**Dataset entries:**
========

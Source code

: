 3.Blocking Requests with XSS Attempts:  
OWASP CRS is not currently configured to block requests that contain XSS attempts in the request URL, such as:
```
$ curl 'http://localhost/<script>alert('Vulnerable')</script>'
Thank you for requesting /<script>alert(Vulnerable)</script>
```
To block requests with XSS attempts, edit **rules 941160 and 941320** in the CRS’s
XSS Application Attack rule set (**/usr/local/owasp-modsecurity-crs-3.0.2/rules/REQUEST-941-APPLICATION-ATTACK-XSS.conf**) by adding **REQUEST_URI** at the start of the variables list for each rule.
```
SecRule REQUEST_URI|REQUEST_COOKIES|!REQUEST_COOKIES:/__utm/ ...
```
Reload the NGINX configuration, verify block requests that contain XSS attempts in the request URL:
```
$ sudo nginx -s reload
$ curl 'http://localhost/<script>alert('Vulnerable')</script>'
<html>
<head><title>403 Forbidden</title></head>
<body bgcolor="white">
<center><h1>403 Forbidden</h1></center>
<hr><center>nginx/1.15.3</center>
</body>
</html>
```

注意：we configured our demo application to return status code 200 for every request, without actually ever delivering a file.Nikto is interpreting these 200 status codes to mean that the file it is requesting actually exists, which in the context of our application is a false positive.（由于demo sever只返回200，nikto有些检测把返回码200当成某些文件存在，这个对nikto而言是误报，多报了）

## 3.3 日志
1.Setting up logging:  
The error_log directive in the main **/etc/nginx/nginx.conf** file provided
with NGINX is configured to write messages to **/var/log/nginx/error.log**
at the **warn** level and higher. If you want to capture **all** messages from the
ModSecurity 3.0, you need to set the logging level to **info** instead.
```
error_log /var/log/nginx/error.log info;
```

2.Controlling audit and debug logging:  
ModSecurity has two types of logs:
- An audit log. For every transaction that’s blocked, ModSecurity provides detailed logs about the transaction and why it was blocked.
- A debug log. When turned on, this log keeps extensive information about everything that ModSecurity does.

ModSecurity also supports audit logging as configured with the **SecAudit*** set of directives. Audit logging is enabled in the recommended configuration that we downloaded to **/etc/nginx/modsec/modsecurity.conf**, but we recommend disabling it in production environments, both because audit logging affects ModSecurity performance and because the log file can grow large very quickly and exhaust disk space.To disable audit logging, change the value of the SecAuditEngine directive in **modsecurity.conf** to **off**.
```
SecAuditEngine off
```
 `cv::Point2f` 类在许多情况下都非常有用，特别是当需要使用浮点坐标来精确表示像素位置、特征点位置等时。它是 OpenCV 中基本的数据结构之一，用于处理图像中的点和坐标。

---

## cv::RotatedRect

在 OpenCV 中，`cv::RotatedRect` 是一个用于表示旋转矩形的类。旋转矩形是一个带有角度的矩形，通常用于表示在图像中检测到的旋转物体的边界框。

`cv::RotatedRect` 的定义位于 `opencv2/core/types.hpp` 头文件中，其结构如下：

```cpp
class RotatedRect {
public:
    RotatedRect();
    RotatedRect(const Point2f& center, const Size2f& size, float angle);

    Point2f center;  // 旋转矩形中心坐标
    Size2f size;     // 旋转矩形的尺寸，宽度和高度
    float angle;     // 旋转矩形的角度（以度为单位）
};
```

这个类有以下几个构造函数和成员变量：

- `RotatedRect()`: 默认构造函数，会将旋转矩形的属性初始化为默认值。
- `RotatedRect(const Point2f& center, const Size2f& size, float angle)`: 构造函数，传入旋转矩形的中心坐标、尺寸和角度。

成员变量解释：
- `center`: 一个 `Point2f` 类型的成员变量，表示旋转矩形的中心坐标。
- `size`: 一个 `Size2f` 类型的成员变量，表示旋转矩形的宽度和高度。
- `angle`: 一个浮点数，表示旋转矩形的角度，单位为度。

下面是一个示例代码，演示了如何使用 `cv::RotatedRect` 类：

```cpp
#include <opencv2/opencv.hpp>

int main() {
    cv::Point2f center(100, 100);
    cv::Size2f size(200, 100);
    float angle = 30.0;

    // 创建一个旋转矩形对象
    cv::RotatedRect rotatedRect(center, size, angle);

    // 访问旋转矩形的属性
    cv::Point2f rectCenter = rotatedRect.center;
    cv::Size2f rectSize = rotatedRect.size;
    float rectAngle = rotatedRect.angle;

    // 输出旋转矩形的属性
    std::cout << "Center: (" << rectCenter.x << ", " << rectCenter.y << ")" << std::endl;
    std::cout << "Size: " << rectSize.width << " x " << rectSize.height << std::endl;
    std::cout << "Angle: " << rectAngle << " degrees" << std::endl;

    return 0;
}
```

========

**REQUIRED ACTION:**
Would you copy out exactly the lines above that start at the one containing "with NGINX is" and end at the one containing "## cv::RotatedRect", inclusive?

**ANSWER TO THIS TASK:**
with NGINX is configured to write messages to **/var/log/nginx/error.log**
at the **warn** level and higher. If you want to capture **all** messages from the
ModSecurity 3.0, you need to set the logging level to **info** instead.
```
error_log /var/log/nginx/error.log info;
```

2.Controlling audit and debug logging:  
ModSecurity has two types of logs:
- An audit log. For every transaction that’s blocked, ModSecurity provides detailed logs about the transaction and why it was blocked.
- A debug log. When turned on, this log keeps extensive information about everything that ModSecurity does.

ModSecurity also supports audit logging as configured with the **SecAudit*** set of directives. Audit logging is enabled in the recommended configuration that we downloaded to **/etc/nginx/modsec/modsecurity.conf**, but we recommend disabling it in production environments, both because audit logging affects ModSecurity performance and because the log file can grow large very quickly and exhaust disk space.To disable audit logging, change the value of the SecAuditEngine directive in **modsecurity.conf** to **off**.
```
SecAuditEngine off
```
 `cv::Point2f` 类在许多情况下都非常有用，特别是当需要使用浮点坐标来精确表示像素位置、特征点位置等时。它是 OpenCV 中基本的数据结构之一，用于处理图像中的点和坐标。

---

## cv::RotatedRect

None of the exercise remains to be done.